======== Excerpted data
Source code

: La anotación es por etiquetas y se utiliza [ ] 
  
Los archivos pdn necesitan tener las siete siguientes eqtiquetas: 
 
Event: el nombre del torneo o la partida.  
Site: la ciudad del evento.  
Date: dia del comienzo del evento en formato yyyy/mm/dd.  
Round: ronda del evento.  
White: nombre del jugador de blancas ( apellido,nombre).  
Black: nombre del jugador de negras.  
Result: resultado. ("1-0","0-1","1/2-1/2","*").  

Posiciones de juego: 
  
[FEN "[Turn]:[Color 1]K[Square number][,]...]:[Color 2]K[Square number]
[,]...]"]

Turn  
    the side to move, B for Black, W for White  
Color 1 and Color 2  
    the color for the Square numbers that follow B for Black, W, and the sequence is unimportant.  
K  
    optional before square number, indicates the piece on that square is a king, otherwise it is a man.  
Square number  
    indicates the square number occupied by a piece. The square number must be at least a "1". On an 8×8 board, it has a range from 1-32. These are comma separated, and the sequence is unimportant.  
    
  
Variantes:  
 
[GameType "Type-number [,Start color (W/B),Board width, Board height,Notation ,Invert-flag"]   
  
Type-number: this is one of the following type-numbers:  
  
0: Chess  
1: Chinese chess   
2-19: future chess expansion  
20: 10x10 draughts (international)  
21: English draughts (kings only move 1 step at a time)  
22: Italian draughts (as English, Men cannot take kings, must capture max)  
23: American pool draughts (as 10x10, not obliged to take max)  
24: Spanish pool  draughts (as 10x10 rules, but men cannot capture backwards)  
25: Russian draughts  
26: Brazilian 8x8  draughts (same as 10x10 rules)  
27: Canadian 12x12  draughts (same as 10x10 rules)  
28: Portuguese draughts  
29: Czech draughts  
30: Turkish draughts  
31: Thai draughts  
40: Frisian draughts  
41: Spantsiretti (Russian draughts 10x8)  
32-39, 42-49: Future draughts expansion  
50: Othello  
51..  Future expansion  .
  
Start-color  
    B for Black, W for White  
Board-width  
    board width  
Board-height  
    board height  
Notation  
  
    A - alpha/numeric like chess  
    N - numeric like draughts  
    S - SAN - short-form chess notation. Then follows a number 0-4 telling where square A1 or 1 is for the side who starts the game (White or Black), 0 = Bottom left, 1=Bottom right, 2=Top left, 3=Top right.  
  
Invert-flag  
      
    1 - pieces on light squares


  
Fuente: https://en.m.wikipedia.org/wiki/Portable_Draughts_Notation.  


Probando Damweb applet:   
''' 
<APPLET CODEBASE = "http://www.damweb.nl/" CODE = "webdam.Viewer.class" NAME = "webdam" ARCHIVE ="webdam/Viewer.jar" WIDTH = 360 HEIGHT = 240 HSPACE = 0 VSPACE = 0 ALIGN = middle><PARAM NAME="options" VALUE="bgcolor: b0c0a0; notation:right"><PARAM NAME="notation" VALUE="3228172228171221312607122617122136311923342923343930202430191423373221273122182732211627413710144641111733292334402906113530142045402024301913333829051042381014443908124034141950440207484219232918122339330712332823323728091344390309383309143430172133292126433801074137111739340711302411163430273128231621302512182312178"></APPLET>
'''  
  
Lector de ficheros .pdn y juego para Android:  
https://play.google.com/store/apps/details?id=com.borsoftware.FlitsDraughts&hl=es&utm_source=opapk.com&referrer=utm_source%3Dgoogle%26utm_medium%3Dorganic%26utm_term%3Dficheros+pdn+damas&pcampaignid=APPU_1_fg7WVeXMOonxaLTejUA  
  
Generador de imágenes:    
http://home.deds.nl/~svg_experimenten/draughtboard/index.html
================
[Assignment]: Above are the records; from them, give again exactly the lines from the one containing "1: Chinese chess" through the one containing "Lector de ficheros", both included.

[Exercise response]:
1: Chinese chess   
2-19: future chess expansion  
20: 10x10 draughts (international)  
21: English draughts (kings only move 1 step at a time)  
22: Italian draughts (as English, Men cannot take kings, must capture max)  
23: American pool draughts (as 10x10, not obliged to take max)  
24: Spanish pool  draughts (as 10x10 rules, but men cannot capture backwards)  
25: Russian draughts  
26: Brazilian 8x8  draughts (same as 10x10 rules)  
27: Canadian 12x12  draughts (same as 10x10 rules)  
28: Portuguese draughts  
29: Czech draughts  
30: Turkish draughts  
31: Thai draughts  
40: Frisian draughts  
41: Spantsiretti (Russian draughts 10x8)  
32-39, 42-49: Future draughts expansion  
50: Othello  
51..  Future expansion  .
  
Start-color  
    B for Black, W for White  
Board-width  
    board width  
Board-height  
    board height  
Notation  
  
    A - alpha/numeric like chess  
    N - numeric like draughts  
    S - SAN - short-form chess notation. Then follows a number 0-4 telling where square A1 or 1 is for the side who starts the game (White or Black), 0 = Bottom left, 1=Bottom right, 2=Top left, 3=Top right.  
  
Invert-flag  
      
    1 - pieces on light squares


  
Fuente: https://en.m.wikipedia.org/wiki/Portable_Draughts_Notation.  


Probando Damweb applet:   
''' 
<APPLET CODEBASE = "http://www.damweb.nl/" CODE = "webdam.Viewer.class" NAME = "webdam" ARCHIVE ="webdam/Viewer.jar" WIDTH = 360 HEIGHT = 240 HSPACE = 0 VSPACE = 0 ALIGN = middle><PARAM NAME="options" VALUE="bgcolor: b0c0a0; notation:right"><PARAM NAME="notation" VALUE="3228172228171221312607122617122136311923342923343930202430191423373221273122182732211627413710144641111733292334402906113530142045402024301913333829051042381014443908124034141950440207484219232918122339330712332823323728091344390309383309143430172133292126433801074137111739340711302411163430273128231621302512182312178"></APPLET>
'''  
  
Lector de ficheros .pdn y juego para Android:  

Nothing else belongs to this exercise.